# Swift Sundance 530 control panel



## johnk854 (Oct 27, 2014)

Hi all - we have bought a 2005 swift Sundance 530 - with analogue control above the door. 
The LH rocker switch has 2 symbols - the top shows a side drawing of the front of a motor home, the bottom a squiggle. I take it the top shows the engine battery - the bottom I take to be the leisure can anyone confirm?
Many thanks 
John


----------



## Charisma (Apr 17, 2008)

If I remember correctly, the switch is 3 position - the middle being Off and the other positions as you describe.

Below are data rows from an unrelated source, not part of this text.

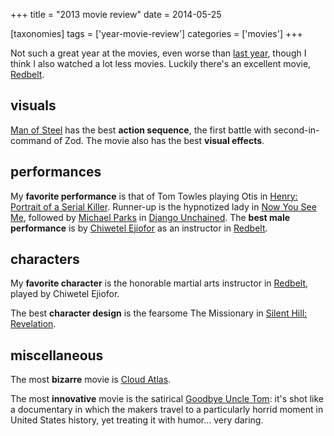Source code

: +++
title = "2013 movie review"
date = 2014-05-25

[taxonomies]
tags = ['year-movie-review']
categories = ['movies']
+++

Not such a great year at the movies, even worse than [last year], though
I think I also watched a lot less movies. Luckily there's an
excellent movie, [Redbelt].

## visuals

[Man of Steel] has the best
**action sequence**, the first battle with second-in-command of Zod. The
movie also has the best **visual effects**.

## performances

My **favorite performance** is that of Tom Towles playing Otis in
[Henry: Portrait of a Serial Killer]. Runner-up is the hypnotized lady
in [Now You See Me], followed by [Michael Parks] in [Django Unchained].
The **best male performance** is by [Chiwetel Ejiofor] as an instructor
in [Redbelt].

## characters

My **favorite character** is the honorable martial arts instructor in
[Redbelt], played by Chiwetel Ejiofor.

The best **character design** is the fearsome The Missionary in [Silent
Hill: Revelation].

## miscellaneous

The most **bizarre** movie is [Cloud Atlas].

The most **innovative** movie is the satirical [Goodbye Uncle Tom]:
it's shot like a documentary in which the makers travel to a
particularly horrid moment in United States history, yet treating it
with humor... very daring.

[last year]: @/2012-movie-review.md
[Redbelt]: @/redbelt-2007.md
[Man of Steel]: @/man-of-steel-2013.md
[Henry: Portrait of a Serial Killer]: @/henry-portrait-of-a-serial-killer.md
[Now You See Me]: @/now-you-see-me-2013.md
[Michael Parks]: http://en.wikipedia.org/wiki/Michael_Parks
[Django Unchained]: @/django-unchained-2012.md
[Chiwetel Ejiofor]: http://en.wikipedia.org/wiki/Chiwetel_Ejiofor
[Silent Hill: Revelation]: @/silent-hill-revelation-2012.md
[Cloud Atlas]: @/cloud-atlas-2012.md
[Goodbye Uncle Tom]: @/goodbye-uncle-tom-1971.md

If you have the battery charger on (when hooked up on mains) then the switch will also determine which battery gets charged.

We always used to switch to the top position (Cab Battery) for the last day if we had been parked up for a while so that the starter battery was well charged.

Dave


----------



## johnk854 (Oct 27, 2014)

Thanks Dave for your help.


----------



## johnk854 (Oct 27, 2014)

Bitten the bullet and bought a new one. 
Found in the engine compartment in front of the battery a bent bit of metal that turns and locks into a plastic base - the metal has a cord that is fixed to the chassis. 
Turns out that it isolates the battery - disconnecting it.
Is this a standard fitting for the ducato engine? ?


----------



## Charisma (Apr 17, 2008)

I had a 2005 Swift (previous van) but I dont recall anything like that attached to the battery. I did replace the battery in that van.

The + terminal had a lot of wires attached to a big plate which was attached to the battery post, but I think the - terminal just connected to one or two wires.

I may be wrong, but perhaps someone else can confirm?

Dave


----------



## johnk854 (Oct 27, 2014)

Hmm same vintage van so odd.
This device is part of the earth strap - quite a hefty lump - looks to be contemporary with the wiring loom too


----------



## geordie01 (Apr 20, 2006)

when connected to hook up the middle position will let you run the 12v system off the charger/12v supply only, bottom is charger plus charging the leisure battery top is charger plus charging the vehicle battery.
Off hook up middle is 12v system off/bottom is 12v leisure battery supply/top is vehicle 12v supply to the hab area only use in emergency as it will drain the starting battery!!


----------



## Charisma (Apr 17, 2008)

johnk854 said:


> Hmm same vintage van so odd.
> This device is part of the earth strap - quite a hefty lump - looks to be contemporary with the wiring loom too


Can you post a picture of the item?

Dave


----------